Wednesday, October 14, 2009

Can the World Live with a Nuclear Iran?

When we think of Iran having a nuclear ability most of assume the pose in Munch's The Scream. But what to do about it? Can the US afford to let Israel bomb Iran, should Obama order the American military to do the job, or is there another alternative? Richard Haass, the president of the Council on Foreign Relations, argues in an editorial he wrote for the Financial Times that we can live with a nuclear Iran by using deterrence.

One alternative to a military strike would be to live with an Iranian programme. Deterrence would define such a policy. Iran would need to know that any use of nuclear weapons would meet a devastating response. It should know, too, that handing over nuclear materials to any terrorist group, such as Hamas or Hizbollah, would be discovered (given the growing expertise in nuclear forensics) and deemed no different than an Iranian use of the material. Intelligence that Iran had put its nuclear forces on alert would be met with a pre-emptive attack on those forces.
Haass makes a good argument that if Iran is attacked it immediately strengthens the hold of The Revolutionary Guard on the country. A US or Israeli attack could backfire, as Haass argues, and keep the "thugocracy" in place for years to come.

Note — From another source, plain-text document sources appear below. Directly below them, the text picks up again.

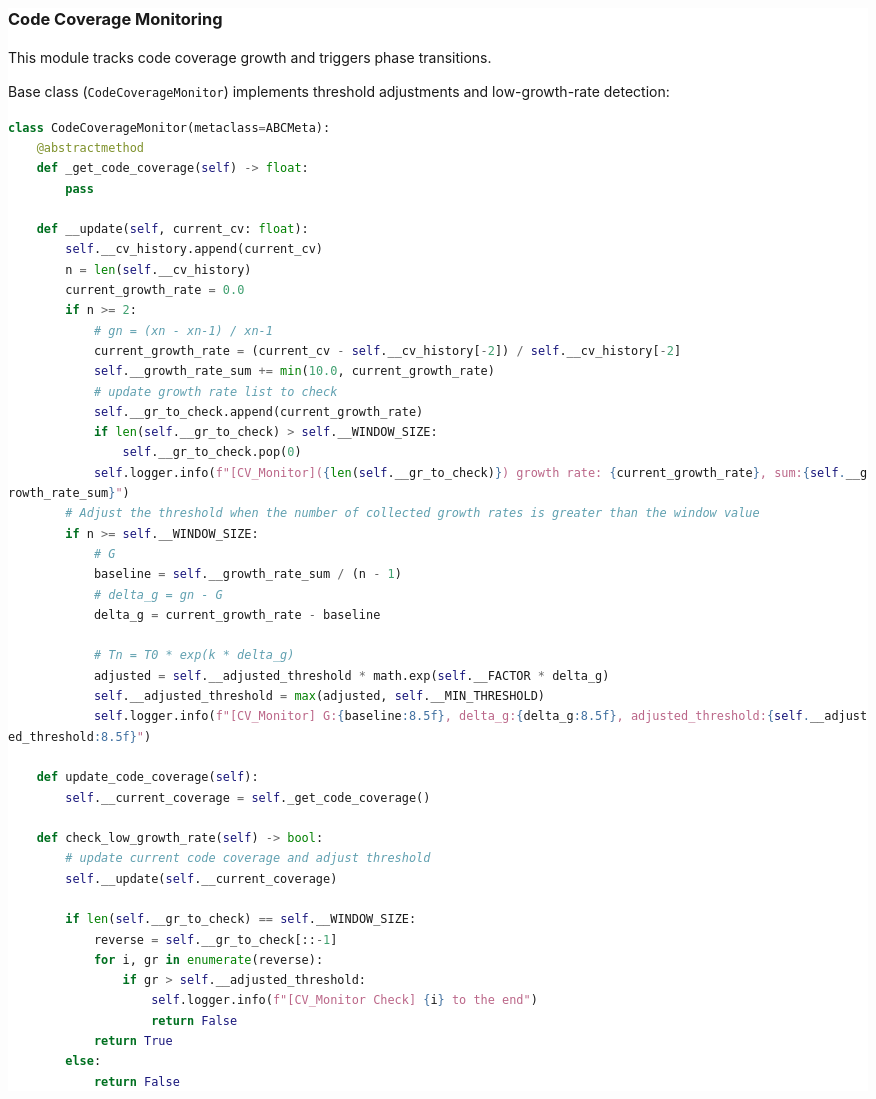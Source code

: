 
### Code Coverage Monitoring  
This module tracks code coverage growth and triggers phase transitions.

Base class (`CodeCoverageMonitor`) implements threshold adjustments and low-growth-rate detection:  

```python  
class CodeCoverageMonitor(metaclass=ABCMeta):
    @abstractmethod
    def _get_code_coverage(self) -> float:
        pass

    def __update(self, current_cv: float):
        self.__cv_history.append(current_cv)
        n = len(self.__cv_history)
        current_growth_rate = 0.0
        if n >= 2:
            # gn = (xn - xn-1) / xn-1
            current_growth_rate = (current_cv - self.__cv_history[-2]) / self.__cv_history[-2]
            self.__growth_rate_sum += min(10.0, current_growth_rate)
            # update growth rate list to check
            self.__gr_to_check.append(current_growth_rate)
            if len(self.__gr_to_check) > self.__WINDOW_SIZE:
                self.__gr_to_check.pop(0)
            self.logger.info(f"[CV_Monitor]({len(self.__gr_to_check)}) growth rate: {current_growth_rate}, sum:{self.__growth_rate_sum}")
        # Adjust the threshold when the number of collected growth rates is greater than the window value
        if n >= self.__WINDOW_SIZE:
            # G
            baseline = self.__growth_rate_sum / (n - 1)
            # delta_g = gn - G
            delta_g = current_growth_rate - baseline

            # Tn = T0 * exp(k * delta_g)
            adjusted = self.__adjusted_threshold * math.exp(self.__FACTOR * delta_g)
            self.__adjusted_threshold = max(adjusted, self.__MIN_THRESHOLD)
            self.logger.info(f"[CV_Monitor] G:{baseline:8.5f}, delta_g:{delta_g:8.5f}, adjusted_threshold:{self.__adjusted_threshold:8.5f}")

    def update_code_coverage(self):
        self.__current_coverage = self._get_code_coverage()

    def check_low_growth_rate(self) -> bool:
        # update current code coverage and adjust threshold
        self.__update(self.__current_coverage)

        if len(self.__gr_to_check) == self.__WINDOW_SIZE:
            reverse = self.__gr_to_check[::-1]
            for i, gr in enumerate(reverse):
                if gr > self.__adjusted_threshold:
                    self.logger.info(f"[CV_Monitor Check] {i} to the end")
                    return False
            return True
        else:
            return False
```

One point that Haass doesn't take up is how difficult bombing the Iranian nuclear facilities would be. Intelligence reports estimate that some of Iran's nuclear sites would require a massive aerial assault, and it would likely include the bunker busting bomb called the Massive Ordnance Penetrator (MOP) the Pentagon began developing in 2007. It is a 30,000-pound bomb designed to hit targets buried 200 feet below ground and the Pentagon is building four of them. It seems unlikely that Obama will order a strike on Iran, but the Pentagon still has to be prepared for any and all eventualities.

Whatever happens in the next three months, Israel is rumored to be readying to bomb Iran in December, Iran is not going away any time soon.